'Moon on the Lake": The art of the piano trio, taken far outside the norm
Satoko Fujii incorporates varied legacy into new works. |
Long ago, in an interview by the tireless jazz advocate and scholar Dan Morgenstern, the venerated pianist Bill Evans pushed back against a prominent critic's pronouncement that "no musician relies less on intuition than Bill Evans."
Evans objected in thoughtful terms, saying that his reliance on intuition is about the same as any other jazzman, then explaining cogently that "when you play, the intellectual process no longer has anything to do with it." In light of that, it was interesting to become acquainted with a contemporary jazz pianist from Japan, Satoko Fujii, who has said she models her concept of the jazz piano trio on Evans' path-breaking work.
As far out as "Moon on the Lake" (Libra Records) goes, there are signs that by explicitly pushing the intuitive side of trio playing, Fujii indeed channels Evans' example. But the listener must understand the solid basis on which Evans objected to the judgment that he lacked intuition. The mind that sets out in advance what she wants to put across is firmly linked to this trio's embeddedness in the "now."

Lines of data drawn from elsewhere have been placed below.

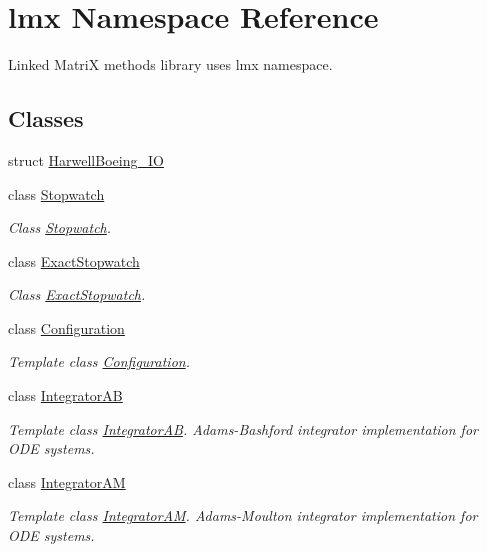 \hypertarget{namespacelmx}{\section{lmx Namespace Reference}
\label{namespacelmx}
}


Linked Matri\-X methods library uses lmx namespace.  


\subsection*{Classes}
\begin{DoxyCompactItemize}
\item 
struct \hyperlink{structlmx_1_1HarwellBoeing__IO}{Harwell\-Boeing\-\_\-\-I\-O}
\item 
class \hyperlink{classlmx_1_1Stopwatch}{Stopwatch}
\begin{DoxyCompactList}\small\item\em Class \hyperlink{classlmx_1_1Stopwatch}{Stopwatch}. \end{DoxyCompactList}\item 
class \hyperlink{classlmx_1_1ExactStopwatch}{Exact\-Stopwatch}
\begin{DoxyCompactList}\small\item\em Class \hyperlink{classlmx_1_1ExactStopwatch}{Exact\-Stopwatch}. \end{DoxyCompactList}\item 
class \hyperlink{classlmx_1_1Configuration}{Configuration}
\begin{DoxyCompactList}\small\item\em Template class \hyperlink{classlmx_1_1Configuration}{Configuration}. \end{DoxyCompactList}\item 
class \hyperlink{classlmx_1_1IntegratorAB}{Integrator\-A\-B}
\begin{DoxyCompactList}\small\item\em Template class \hyperlink{classlmx_1_1IntegratorAB}{Integrator\-A\-B}. Adams-\/\-Bashford integrator implementation for O\-D\-E systems. \end{DoxyCompactList}\item 
class \hyperlink{classlmx_1_1IntegratorAM}{Integrator\-A\-M}
\begin{DoxyCompactList}\small\item\em Template class \hyperlink{classlmx_1_1IntegratorAM}{Integrator\-A\-M}. Adams-\/\-Moulton integrator implementation for O\-D\-E systems. \end{DoxyCompactList}\item 

\end{DoxyCompactItemize}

Studio recordings of course allow for planning to the nth degree, particularly when made away from public exposure, thanks to the pandemic. The current recording contains five Fujii compositions, which she interprets with resonant help from Takashi Sugawa, bass and cello, and Ittetsu Takemura, drums.
Still, it's easy to trust Fujii's declared emphasis on what happens in the moment of performance. Of the five pieces here, I found only "Aspiration" excessively sprawling, perhaps too reliant on three-way individual expression and an overconfident trust that everything might hang together over an 18-minute span. In this number, for instance, Takemura isn't even heard from until halfway through. Placed in the center of the five tracks, "Aspiration" may well represent Fujii's conviction that this new trio represents the ultimate of her current inspirations. It remains too much on the outside for me.
On the other hand, the introductory "Hansho" is inviting, and the more patiently laid-out "Wait for the Moon to Rise" brings to full flower a trust in natural process that the title implies. The trio works up a certain amount of apparent impatience with the initially calm waiting. The performance amounts to an arresting, full-spectrum interpretation of the mood behind such a wait.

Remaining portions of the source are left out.